*Assigned task*.
Your response should reproduce every line of the entries that contains the word "List".

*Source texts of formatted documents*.

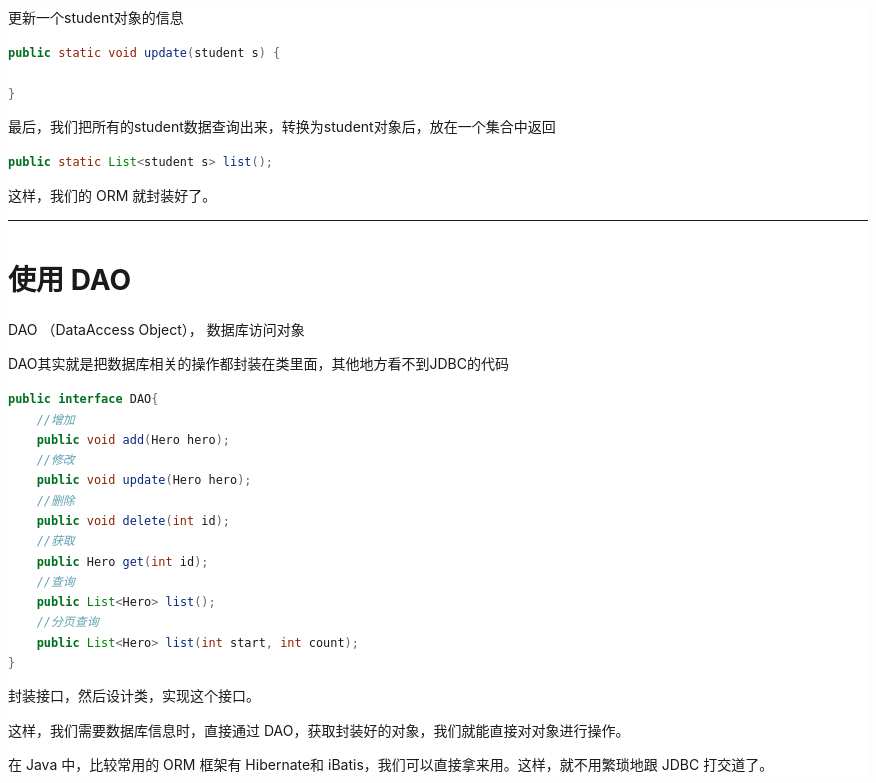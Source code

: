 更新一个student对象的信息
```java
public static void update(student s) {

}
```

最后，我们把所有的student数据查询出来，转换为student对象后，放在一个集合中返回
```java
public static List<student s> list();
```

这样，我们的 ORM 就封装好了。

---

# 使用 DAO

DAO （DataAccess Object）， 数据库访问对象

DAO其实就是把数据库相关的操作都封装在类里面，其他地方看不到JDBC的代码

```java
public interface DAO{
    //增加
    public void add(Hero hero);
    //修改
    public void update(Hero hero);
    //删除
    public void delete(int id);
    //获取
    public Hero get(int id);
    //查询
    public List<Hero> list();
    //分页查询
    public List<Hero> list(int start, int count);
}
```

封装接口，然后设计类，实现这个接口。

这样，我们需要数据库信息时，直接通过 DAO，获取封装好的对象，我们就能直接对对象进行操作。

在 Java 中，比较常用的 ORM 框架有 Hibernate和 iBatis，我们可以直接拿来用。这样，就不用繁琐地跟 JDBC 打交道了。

...

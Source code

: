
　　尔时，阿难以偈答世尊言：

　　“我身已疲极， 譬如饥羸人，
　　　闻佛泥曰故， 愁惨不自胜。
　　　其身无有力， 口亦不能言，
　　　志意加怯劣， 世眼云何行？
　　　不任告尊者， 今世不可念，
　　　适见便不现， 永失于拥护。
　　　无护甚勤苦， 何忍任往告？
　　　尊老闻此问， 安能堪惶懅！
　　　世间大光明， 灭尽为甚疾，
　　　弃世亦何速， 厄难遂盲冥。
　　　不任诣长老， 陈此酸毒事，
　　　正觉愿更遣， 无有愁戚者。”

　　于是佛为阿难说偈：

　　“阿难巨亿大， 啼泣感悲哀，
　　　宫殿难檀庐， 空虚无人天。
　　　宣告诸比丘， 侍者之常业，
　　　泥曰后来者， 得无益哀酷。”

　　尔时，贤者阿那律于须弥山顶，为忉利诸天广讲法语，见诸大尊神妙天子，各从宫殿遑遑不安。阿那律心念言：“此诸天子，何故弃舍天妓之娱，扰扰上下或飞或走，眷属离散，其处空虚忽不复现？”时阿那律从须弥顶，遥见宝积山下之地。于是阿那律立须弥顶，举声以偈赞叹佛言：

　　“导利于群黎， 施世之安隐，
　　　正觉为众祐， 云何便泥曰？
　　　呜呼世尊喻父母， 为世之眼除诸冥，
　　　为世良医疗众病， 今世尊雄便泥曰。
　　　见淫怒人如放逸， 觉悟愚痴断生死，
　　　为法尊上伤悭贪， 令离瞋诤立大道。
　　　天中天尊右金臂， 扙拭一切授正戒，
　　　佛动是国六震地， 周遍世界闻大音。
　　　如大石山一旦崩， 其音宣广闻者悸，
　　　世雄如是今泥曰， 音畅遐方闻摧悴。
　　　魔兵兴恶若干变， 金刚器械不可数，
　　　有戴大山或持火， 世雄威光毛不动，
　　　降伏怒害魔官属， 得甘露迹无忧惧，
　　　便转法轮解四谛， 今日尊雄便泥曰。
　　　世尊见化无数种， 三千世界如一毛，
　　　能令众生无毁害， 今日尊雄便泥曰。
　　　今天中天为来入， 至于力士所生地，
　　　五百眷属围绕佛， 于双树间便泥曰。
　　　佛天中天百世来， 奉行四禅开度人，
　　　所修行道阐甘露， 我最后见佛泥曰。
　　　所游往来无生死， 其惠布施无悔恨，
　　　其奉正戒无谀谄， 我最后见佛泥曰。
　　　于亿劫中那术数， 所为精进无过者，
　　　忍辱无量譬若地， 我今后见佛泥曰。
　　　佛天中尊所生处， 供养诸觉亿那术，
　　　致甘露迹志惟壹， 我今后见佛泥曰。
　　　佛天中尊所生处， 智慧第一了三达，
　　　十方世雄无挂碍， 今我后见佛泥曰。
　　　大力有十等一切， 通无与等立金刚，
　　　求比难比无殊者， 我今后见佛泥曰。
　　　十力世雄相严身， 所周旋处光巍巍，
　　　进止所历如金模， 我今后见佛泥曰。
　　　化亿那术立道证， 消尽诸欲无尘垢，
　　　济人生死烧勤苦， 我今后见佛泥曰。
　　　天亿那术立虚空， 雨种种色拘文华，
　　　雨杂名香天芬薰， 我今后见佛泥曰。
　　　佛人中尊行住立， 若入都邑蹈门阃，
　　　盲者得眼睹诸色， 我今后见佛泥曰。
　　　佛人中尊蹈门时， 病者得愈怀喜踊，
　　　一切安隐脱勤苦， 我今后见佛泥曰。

* * *

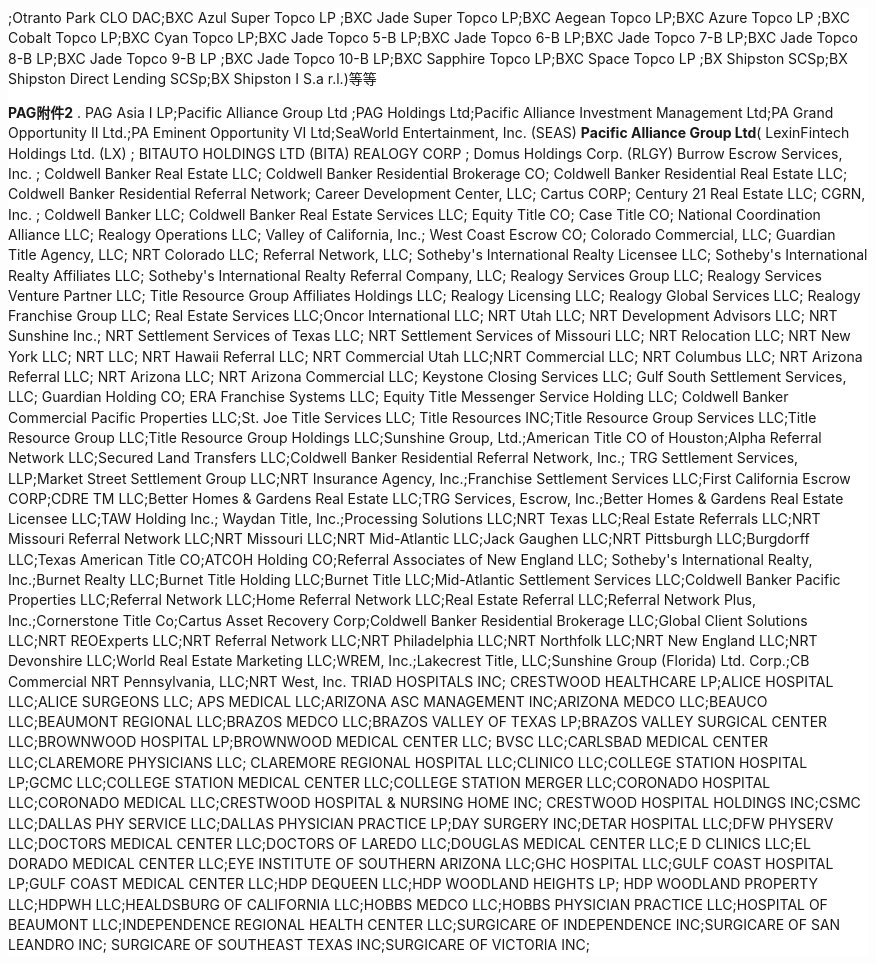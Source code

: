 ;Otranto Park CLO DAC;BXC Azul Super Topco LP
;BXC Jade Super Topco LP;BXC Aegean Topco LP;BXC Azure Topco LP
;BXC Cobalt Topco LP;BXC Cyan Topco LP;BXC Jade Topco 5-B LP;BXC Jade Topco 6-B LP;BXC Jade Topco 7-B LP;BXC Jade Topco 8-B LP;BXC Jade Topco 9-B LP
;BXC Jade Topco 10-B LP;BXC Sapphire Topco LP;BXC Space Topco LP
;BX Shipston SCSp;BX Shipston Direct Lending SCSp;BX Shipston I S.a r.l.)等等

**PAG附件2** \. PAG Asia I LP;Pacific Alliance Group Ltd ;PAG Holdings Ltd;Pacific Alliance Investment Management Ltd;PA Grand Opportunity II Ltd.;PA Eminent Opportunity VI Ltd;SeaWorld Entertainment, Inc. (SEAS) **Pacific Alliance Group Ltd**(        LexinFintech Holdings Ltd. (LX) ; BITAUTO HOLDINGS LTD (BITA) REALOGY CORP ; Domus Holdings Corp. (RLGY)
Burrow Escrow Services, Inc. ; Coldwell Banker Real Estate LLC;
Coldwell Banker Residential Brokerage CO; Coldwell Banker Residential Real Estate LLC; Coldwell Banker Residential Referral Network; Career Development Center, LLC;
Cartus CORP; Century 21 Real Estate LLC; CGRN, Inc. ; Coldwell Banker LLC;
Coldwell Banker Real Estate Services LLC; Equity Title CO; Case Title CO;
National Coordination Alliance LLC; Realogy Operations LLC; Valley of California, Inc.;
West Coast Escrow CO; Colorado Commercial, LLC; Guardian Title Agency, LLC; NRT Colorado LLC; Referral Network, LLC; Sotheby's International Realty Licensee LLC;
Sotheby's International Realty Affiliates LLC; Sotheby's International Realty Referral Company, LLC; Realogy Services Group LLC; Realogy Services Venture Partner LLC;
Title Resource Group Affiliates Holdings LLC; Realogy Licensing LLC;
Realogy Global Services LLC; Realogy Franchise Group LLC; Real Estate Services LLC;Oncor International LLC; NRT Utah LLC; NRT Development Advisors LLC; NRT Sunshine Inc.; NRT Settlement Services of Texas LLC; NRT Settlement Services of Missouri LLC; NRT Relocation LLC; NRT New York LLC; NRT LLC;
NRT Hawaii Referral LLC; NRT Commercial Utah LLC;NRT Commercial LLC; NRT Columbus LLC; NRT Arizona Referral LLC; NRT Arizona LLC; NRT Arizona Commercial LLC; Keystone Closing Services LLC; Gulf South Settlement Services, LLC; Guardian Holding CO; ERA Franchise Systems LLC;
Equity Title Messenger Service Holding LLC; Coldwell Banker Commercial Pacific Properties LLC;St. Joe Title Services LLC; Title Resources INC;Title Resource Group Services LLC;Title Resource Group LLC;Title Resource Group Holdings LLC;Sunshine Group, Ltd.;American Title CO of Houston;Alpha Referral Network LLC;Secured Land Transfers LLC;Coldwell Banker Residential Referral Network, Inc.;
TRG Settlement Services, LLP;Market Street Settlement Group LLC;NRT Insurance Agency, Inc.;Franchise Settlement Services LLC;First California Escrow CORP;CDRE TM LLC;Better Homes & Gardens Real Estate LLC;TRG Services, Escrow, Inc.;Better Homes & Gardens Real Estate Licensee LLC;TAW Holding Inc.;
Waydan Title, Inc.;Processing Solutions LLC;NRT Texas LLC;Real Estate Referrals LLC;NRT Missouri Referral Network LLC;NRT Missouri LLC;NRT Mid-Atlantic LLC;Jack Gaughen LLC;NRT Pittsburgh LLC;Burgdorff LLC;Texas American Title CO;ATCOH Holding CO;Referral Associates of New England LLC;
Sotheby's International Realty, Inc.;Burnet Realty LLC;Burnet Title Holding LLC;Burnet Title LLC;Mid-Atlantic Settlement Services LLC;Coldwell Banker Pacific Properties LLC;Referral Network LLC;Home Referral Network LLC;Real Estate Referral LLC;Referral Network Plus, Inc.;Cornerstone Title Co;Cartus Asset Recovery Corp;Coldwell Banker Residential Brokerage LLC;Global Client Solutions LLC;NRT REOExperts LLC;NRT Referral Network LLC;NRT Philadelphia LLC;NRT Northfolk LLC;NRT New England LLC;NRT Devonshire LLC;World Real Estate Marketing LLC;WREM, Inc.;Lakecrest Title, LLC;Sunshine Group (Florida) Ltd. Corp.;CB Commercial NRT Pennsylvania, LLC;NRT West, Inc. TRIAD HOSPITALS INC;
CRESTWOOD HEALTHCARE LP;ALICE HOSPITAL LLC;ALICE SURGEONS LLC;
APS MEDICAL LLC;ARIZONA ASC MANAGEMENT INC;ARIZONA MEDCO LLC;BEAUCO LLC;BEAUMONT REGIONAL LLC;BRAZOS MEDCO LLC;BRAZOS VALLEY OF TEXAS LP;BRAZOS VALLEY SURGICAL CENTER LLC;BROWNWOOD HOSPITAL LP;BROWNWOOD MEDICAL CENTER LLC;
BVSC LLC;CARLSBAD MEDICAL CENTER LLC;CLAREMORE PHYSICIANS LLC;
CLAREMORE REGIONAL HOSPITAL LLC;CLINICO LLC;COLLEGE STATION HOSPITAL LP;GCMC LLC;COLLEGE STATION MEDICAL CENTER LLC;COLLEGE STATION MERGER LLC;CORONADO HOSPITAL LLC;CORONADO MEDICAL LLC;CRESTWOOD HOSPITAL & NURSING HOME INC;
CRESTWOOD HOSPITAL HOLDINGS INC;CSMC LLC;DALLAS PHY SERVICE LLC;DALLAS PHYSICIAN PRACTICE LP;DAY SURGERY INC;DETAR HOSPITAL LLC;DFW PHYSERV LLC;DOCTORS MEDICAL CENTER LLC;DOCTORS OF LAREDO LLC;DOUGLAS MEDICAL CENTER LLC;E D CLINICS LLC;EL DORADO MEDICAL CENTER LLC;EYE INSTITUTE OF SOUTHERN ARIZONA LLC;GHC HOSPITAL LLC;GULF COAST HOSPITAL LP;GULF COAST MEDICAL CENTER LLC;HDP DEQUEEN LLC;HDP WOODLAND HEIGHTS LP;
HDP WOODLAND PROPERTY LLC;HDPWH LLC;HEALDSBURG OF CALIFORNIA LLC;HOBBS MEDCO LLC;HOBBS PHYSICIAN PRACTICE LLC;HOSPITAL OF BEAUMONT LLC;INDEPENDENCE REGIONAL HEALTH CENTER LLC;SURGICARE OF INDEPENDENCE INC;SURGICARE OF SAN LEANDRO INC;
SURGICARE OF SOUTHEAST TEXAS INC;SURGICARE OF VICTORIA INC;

*Exercise output*.
public static List<student s> list();
    public List<Hero> list();
    public List<Hero> list(int start, int count);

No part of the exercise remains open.